● TASK GOAL: Repeat nothing but the lines below running from the one containing "PUBG Win Prediction" to the one containing "various in-game features.*". Keep both end lines.

● INPUT RECORDS:
:::
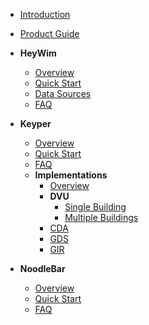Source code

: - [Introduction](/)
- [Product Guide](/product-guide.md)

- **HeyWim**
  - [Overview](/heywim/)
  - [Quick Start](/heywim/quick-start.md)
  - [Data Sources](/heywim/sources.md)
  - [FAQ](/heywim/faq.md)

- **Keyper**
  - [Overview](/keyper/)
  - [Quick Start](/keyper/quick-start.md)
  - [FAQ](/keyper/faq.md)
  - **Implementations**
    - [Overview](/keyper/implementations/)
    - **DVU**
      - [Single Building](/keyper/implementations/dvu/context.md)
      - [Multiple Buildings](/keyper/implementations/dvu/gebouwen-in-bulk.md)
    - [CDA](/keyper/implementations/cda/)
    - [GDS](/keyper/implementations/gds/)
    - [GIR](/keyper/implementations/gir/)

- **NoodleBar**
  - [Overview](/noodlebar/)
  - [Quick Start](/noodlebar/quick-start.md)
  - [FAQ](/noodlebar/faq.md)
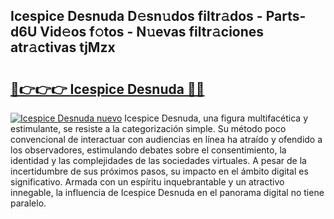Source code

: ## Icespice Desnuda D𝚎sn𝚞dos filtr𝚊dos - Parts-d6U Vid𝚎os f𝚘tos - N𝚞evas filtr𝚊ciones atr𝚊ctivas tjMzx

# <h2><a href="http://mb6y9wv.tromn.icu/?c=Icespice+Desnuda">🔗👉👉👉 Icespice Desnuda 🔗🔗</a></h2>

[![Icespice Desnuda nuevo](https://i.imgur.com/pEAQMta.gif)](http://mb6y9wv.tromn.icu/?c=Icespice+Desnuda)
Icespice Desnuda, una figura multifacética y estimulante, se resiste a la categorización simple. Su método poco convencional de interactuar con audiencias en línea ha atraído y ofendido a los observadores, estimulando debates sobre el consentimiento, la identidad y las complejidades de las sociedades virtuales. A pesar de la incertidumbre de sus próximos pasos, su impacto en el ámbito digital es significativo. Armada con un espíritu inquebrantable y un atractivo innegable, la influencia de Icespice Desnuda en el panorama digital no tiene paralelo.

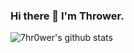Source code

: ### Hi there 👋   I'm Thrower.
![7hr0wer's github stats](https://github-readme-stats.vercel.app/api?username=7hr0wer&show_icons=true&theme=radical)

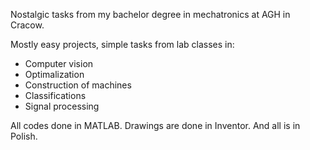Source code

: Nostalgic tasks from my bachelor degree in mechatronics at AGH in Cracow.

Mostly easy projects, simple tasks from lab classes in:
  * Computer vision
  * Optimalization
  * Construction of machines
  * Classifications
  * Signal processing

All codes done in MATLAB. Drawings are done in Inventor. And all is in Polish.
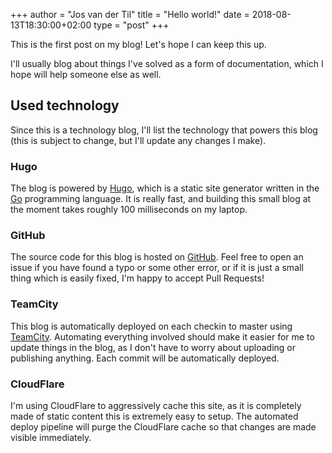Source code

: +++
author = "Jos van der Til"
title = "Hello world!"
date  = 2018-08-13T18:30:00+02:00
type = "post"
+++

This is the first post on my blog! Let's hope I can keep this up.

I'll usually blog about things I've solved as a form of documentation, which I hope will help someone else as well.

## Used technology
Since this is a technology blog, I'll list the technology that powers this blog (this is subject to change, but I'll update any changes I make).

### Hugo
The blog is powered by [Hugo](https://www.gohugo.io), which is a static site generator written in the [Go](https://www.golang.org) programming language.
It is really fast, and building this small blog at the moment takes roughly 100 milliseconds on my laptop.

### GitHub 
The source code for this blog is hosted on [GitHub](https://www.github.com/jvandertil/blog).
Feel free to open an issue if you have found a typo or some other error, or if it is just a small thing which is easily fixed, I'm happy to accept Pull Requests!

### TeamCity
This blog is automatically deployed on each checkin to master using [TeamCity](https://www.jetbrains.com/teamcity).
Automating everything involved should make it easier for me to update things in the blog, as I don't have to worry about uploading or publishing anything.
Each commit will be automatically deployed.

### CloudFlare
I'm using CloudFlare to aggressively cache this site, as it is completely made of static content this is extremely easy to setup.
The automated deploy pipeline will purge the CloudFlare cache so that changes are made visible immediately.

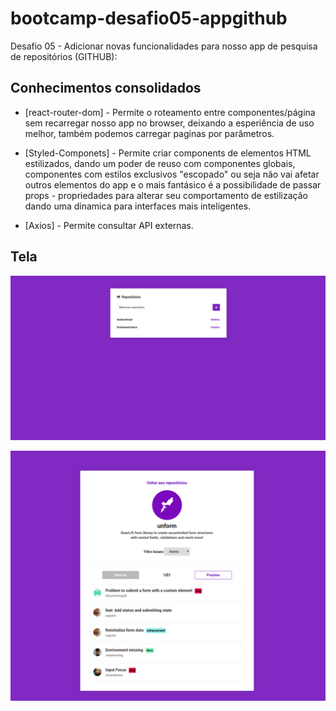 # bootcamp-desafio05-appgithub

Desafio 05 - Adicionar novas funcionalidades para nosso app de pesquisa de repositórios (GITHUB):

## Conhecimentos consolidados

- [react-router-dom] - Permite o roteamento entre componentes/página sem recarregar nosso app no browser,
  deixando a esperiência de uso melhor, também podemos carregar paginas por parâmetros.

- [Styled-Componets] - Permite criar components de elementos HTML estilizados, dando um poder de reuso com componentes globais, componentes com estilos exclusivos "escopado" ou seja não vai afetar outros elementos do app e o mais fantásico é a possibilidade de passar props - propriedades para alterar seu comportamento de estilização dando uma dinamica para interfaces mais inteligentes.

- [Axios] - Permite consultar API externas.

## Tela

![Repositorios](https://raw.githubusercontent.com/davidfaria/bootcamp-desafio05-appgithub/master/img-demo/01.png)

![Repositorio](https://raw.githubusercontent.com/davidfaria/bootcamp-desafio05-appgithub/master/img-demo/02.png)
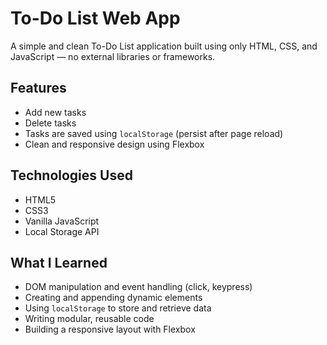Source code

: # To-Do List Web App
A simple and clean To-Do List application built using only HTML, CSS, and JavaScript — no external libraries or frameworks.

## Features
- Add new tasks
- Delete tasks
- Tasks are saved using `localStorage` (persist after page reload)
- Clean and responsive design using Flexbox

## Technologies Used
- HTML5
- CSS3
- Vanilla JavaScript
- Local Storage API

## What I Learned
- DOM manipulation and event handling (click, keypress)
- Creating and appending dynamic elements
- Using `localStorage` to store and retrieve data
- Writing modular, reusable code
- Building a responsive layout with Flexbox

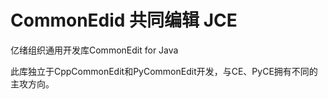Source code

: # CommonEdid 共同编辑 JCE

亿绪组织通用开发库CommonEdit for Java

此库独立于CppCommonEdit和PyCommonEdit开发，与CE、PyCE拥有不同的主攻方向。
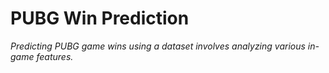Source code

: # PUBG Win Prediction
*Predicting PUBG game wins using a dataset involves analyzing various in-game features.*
:::
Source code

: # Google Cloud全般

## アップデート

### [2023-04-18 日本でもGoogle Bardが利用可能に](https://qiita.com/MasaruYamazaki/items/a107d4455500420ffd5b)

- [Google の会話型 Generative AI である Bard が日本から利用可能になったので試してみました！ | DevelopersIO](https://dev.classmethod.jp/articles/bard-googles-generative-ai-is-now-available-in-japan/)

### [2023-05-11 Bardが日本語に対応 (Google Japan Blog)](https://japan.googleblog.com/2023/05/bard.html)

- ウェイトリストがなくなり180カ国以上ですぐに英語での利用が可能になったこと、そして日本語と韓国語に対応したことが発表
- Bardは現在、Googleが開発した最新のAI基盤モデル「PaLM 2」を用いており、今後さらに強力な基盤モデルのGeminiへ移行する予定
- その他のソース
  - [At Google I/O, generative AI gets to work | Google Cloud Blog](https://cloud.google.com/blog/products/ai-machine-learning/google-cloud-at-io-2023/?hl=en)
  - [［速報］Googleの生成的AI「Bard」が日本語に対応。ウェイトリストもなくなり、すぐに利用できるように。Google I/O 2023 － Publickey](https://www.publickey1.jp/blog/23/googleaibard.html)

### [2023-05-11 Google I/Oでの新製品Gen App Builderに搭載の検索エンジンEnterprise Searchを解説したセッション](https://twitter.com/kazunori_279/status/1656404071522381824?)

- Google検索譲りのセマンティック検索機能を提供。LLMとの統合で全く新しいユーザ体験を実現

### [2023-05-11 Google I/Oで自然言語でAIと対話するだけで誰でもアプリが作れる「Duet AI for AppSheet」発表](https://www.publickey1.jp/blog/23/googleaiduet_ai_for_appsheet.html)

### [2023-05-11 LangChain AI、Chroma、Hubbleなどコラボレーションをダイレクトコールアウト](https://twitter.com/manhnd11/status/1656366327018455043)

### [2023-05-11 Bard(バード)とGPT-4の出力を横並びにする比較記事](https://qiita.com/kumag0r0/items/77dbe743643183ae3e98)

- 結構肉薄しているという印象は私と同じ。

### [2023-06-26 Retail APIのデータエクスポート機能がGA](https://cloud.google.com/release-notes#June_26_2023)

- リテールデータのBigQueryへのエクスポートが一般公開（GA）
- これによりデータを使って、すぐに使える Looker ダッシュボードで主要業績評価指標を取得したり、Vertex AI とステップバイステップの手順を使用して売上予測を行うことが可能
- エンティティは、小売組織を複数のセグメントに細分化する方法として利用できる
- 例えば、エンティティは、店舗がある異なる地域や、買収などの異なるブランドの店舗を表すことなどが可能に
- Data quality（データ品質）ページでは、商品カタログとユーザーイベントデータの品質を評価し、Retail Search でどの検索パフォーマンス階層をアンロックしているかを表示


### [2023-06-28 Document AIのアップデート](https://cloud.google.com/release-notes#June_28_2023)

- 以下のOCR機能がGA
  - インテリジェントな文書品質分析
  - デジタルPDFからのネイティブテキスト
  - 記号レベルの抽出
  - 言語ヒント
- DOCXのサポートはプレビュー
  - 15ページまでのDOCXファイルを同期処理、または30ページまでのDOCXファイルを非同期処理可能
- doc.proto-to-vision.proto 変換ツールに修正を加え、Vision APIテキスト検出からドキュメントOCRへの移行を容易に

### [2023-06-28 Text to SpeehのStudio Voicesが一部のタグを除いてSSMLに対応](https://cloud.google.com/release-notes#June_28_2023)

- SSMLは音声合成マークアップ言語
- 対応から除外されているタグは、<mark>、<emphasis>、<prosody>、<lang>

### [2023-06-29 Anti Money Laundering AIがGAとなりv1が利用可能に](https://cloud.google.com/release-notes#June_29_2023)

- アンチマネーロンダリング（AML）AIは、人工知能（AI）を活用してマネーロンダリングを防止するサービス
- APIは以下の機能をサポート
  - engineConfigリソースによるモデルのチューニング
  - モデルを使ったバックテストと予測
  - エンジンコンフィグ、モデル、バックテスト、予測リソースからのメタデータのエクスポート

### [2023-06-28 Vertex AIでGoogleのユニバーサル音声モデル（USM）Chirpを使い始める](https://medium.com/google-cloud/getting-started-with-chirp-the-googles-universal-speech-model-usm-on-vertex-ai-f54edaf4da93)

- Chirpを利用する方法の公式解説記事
:::
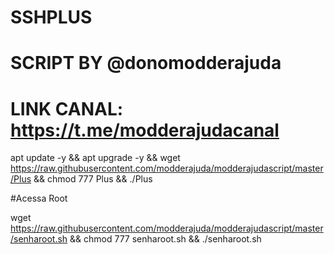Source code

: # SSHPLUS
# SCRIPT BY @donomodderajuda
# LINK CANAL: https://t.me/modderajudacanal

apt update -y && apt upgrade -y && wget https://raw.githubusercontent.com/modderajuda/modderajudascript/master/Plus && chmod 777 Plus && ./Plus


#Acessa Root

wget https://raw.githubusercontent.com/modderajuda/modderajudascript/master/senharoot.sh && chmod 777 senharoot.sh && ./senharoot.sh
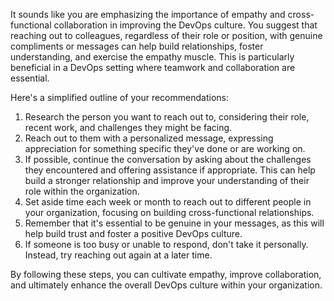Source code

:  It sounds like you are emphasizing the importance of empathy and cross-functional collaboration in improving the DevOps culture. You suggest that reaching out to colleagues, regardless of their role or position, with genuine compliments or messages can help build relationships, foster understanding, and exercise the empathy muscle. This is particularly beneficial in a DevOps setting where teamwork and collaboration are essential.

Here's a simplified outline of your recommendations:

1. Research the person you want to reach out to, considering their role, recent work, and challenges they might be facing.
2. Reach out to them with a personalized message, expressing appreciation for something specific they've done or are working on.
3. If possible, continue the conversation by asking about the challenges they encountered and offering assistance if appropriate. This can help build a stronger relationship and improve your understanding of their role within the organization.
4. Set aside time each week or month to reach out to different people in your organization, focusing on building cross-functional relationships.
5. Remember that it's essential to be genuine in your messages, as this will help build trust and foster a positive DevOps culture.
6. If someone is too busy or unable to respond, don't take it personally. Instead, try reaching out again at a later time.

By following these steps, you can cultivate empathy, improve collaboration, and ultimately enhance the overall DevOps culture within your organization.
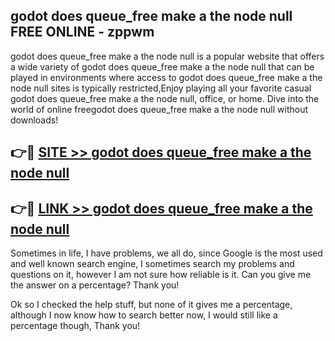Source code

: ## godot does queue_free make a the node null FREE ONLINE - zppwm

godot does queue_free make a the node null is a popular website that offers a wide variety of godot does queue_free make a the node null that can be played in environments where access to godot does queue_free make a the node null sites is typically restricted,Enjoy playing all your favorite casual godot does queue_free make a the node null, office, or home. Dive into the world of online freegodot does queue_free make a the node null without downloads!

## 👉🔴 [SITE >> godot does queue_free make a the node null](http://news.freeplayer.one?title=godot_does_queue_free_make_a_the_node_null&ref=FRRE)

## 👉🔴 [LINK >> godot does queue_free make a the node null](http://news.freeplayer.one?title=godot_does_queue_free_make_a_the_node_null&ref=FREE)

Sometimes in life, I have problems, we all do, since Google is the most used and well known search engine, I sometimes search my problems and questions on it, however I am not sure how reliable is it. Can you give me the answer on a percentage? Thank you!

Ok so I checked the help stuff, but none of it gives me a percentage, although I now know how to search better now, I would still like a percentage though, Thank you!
:::
● SOLUTION BELOW:
: # PUBG Win Prediction
*Predicting PUBG game wins using a dataset involves analyzing various in-game features.*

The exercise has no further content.